Changing Australian soil conditions are exposing crops to silver nanoparticles, which are widely used in household products, a study led by The University of Queensland has found.

Study author and senior lecturer in soil science Dr Peter Kopittke from the School of Agriculture and Food Sciences said silver nanoparticles generally pose a low risk to agricultural food production, however testing in certain soil conditions led to an “unexpected” finding.

“The risk of contamination posed by silver nanoparticles increases substantially in saline soils and in soils irrigated with poor-quality water,” Dr Kopittke said.

“Unfortunately, unlike most other countries around the world, this applies to many of Australia’s soils.

“Soil salinity in Australia is becoming substantially worse over time.”

Dr Kopittke said that due to their antimicrobial properties, silver nanoparticles were used in products ranging from detergents, textiles and home appliances, to socks, toothpastes, air filters, and nutritional supplements.

“The environmental safety of nanoparticles remains a topic of high public interest,” he said.

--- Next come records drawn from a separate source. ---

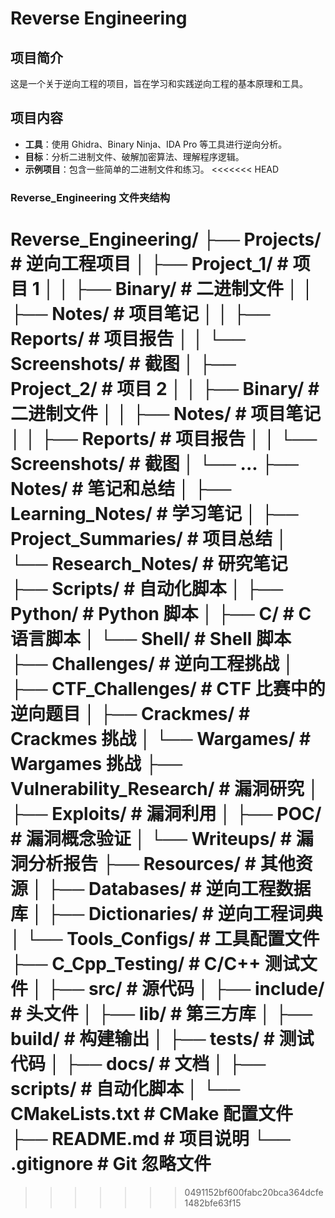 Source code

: # Reverse Engineering

## 项目简介
这是一个关于逆向工程的项目，旨在学习和实践逆向工程的基本原理和工具。

## 项目内容
- **工具**：使用 Ghidra、Binary Ninja、IDA Pro 等工具进行逆向分析。
- **目标**：分析二进制文件、破解加密算法、理解程序逻辑。
- **示例项目**：包含一些简单的二进制文件和练习。
<<<<<<< HEAD

### **Reverse_Engineering 文件夹结构**


Reverse_Engineering/
├── Projects/               # 逆向工程项目
│   ├── Project_1/          # 项目 1
│   │   ├── Binary/         # 二进制文件
│   │   ├── Notes/          # 项目笔记
│   │   ├── Reports/        # 项目报告
│   │   └── Screenshots/    # 截图
│   ├── Project_2/          # 项目 2
│   │   ├── Binary/         # 二进制文件
│   │   ├── Notes/          # 项目笔记
│   │   ├── Reports/        # 项目报告
│   │   └── Screenshots/    # 截图
│   └── ...
├── Notes/                  # 笔记和总结
│   ├── Learning_Notes/     # 学习笔记
│   ├── Project_Summaries/  # 项目总结
│   └── Research_Notes/     # 研究笔记
├── Scripts/                # 自动化脚本
│   ├── Python/             # Python 脚本
│   ├── C/                  # C 语言脚本
│   └── Shell/              # Shell 脚本
├── Challenges/             # 逆向工程挑战
│   ├── CTF_Challenges/     # CTF 比赛中的逆向题目
│   ├── Crackmes/           # Crackmes 挑战
│   └── Wargames/           # Wargames 挑战
├── Vulnerability_Research/ # 漏洞研究
│   ├── Exploits/           # 漏洞利用
│   ├── POC/                # 漏洞概念验证
│   └── Writeups/           # 漏洞分析报告
├── Resources/              # 其他资源
│   ├── Databases/          # 逆向工程数据库
│   ├── Dictionaries/       # 逆向工程词典
│   └── Tools_Configs/      # 工具配置文件
├── C_Cpp_Testing/          # C/C++ 测试文件
│   ├── src/                # 源代码
│   ├── include/            # 头文件
│   ├── lib/                # 第三方库
│   ├── build/              # 构建输出
│   ├── tests/              # 测试代码
│   ├── docs/               # 文档
│   ├── scripts/            # 自动化脚本
│   └── CMakeLists.txt      # CMake 配置文件
├── README.md               # 项目说明
└── .gitignore              # Git 忽略文件
=======
>>>>>>> 0491152bf600fabc20bca364dcfe1482bfe63f15
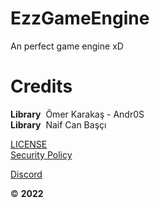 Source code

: # EzzGameEngine
An perfect game engine xD

# Credits<br/>
<b>Library</b>&nbsp;&nbsp;Ömer Karakaş - Andr0S<br/>
<b>Library</b>&nbsp;&nbsp;Naif Can Başçı

<a href="https://github.com/lahit1/EzzGameEngine/blob/master/LICENSE" target="_blank">LICENSE</a><br/>
<a href="https://github.com/lahit1/EzzGameEngine/blob/master/SECURITY.md" target="_blank">Security Policy</a>

<a href="https://discord.gg/aB6eYvDYF8" target="_blank">Discord</a><br/>

&copy; **2022**
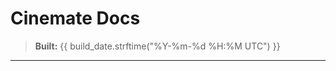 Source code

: # Cinemate Docs

> **Built:** {{ build_date.strftime("%Y-%m-%d %H:%M UTC") }}

---

<!-- any extra front‐matter you like -->
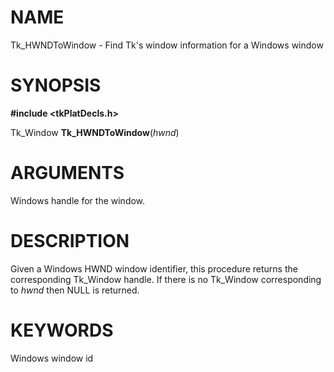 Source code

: # NAME

Tk_HWNDToWindow - Find Tk\'s window information for a Windows window

# SYNOPSIS

**#include \<tkPlatDecls.h\>**

Tk_Window **Tk_HWNDToWindow**(*hwnd*)

# ARGUMENTS

Windows handle for the window.

# DESCRIPTION

Given a Windows HWND window identifier, this procedure returns the
corresponding Tk_Window handle. If there is no Tk_Window corresponding
to *hwnd* then NULL is returned.

# KEYWORDS

Windows window id
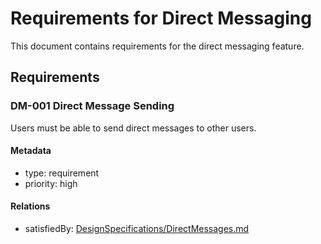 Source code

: # Requirements for Direct Messaging

This document contains requirements for the direct messaging feature.

## Requirements

### DM-001 Direct Message Sending

Users must be able to send direct messages to other users.

#### Metadata
* type: requirement
* priority: high

#### Relations
* satisfiedBy: [DesignSpecifications/DirectMessages.md](DesignSpecifications/DirectMessages.md) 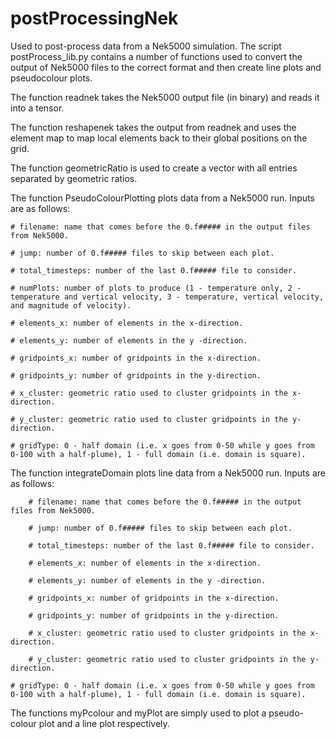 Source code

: # postProcessingNek
Used to post-process data from a Nek5000 simulation.  The script postProcess_lib.py contains a number of functions used to convert the output of Nek5000 files to the correct format and then create line plots and pseudocolour plots.

The function readnek takes the Nek5000 output file (in binary) and reads it into a tensor.

The function reshapenek takes the output from readnek and uses the element map to map local elements back to their global positions on the grid.

The function geometricRatio is used to create a vector with all entries separated by geometric ratios.

The function PseudoColourPlotting plots data from a Nek5000 run.  Inputs are as follows:

	# filename: name that comes before the 0.f##### in the output files from Nek5000.

	# jump: number of 0.f##### files to skip between each plot.

	# total_timesteps: number of the last 0.f##### file to consider.

	# numPlots: number of plots to produce (1 - temperature only, 2 - temperature and vertical velocity, 3 - temperature, vertical velocity, and magnitude of velocity).

	# elements_x: number of elements in the x-direction.

	# elements_y: number of elements in the y -direction.

	# gridpoints_x: number of gridpoints in the x-direction.

	# gridpoints_y: number of gridpoints in the y-direction.

	# x_cluster: geometric ratio used to cluster gridpoints in the x-direction.

	# y_cluster: geometric ratio used to cluster gridpoints in the y-direction.

	# gridType: 0 - half domain (i.e. x goes from 0-50 while y goes from 0-100 with a half-plume), 1 - full domain (i.e. domain is square).

The function integrateDomain plots line data from a Nek5000 run.  Inputs are as follows:

        # filename: name that comes before the 0.f##### in the output files from Nek5000.

        # jump: number of 0.f##### files to skip between each plot.

        # total_timesteps: number of the last 0.f##### file to consider.

        # elements_x: number of elements in the x-direction.

        # elements_y: number of elements in the y -direction.

        # gridpoints_x: number of gridpoints in the x-direction.

        # gridpoints_y: number of gridpoints in the y-direction.

        # x_cluster: geometric ratio used to cluster gridpoints in the x-direction.

        # y_cluster: geometric ratio used to cluster gridpoints in the y-direction.

	# gridType: 0 - half domain (i.e. x goes from 0-50 while y goes from 0-100 with a half-plume), 1 - full domain (i.e. domain is square).

The functions myPcolour and myPlot are simply used to plot a pseudo-colour plot and a line plot respectively.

Of particular concern is whether the nanoparticles can move from agricultural soils into plants and food.

“It’s known that most silver nanoparticles eventually accumulate in biosolids at wastewater treatment plants, with most of these biosolids then applied to agricultural soils.

“As a result of their widespread production and use, there are substantial concerns regarding the risks of these silver nanoparticles upon their subsequent release into the broader environment, particularly into the agricultural soils from which we obtain the food we eat.”

The study was conducted at the Australian Synchrotron which produces a powerful light source brighter than the sun.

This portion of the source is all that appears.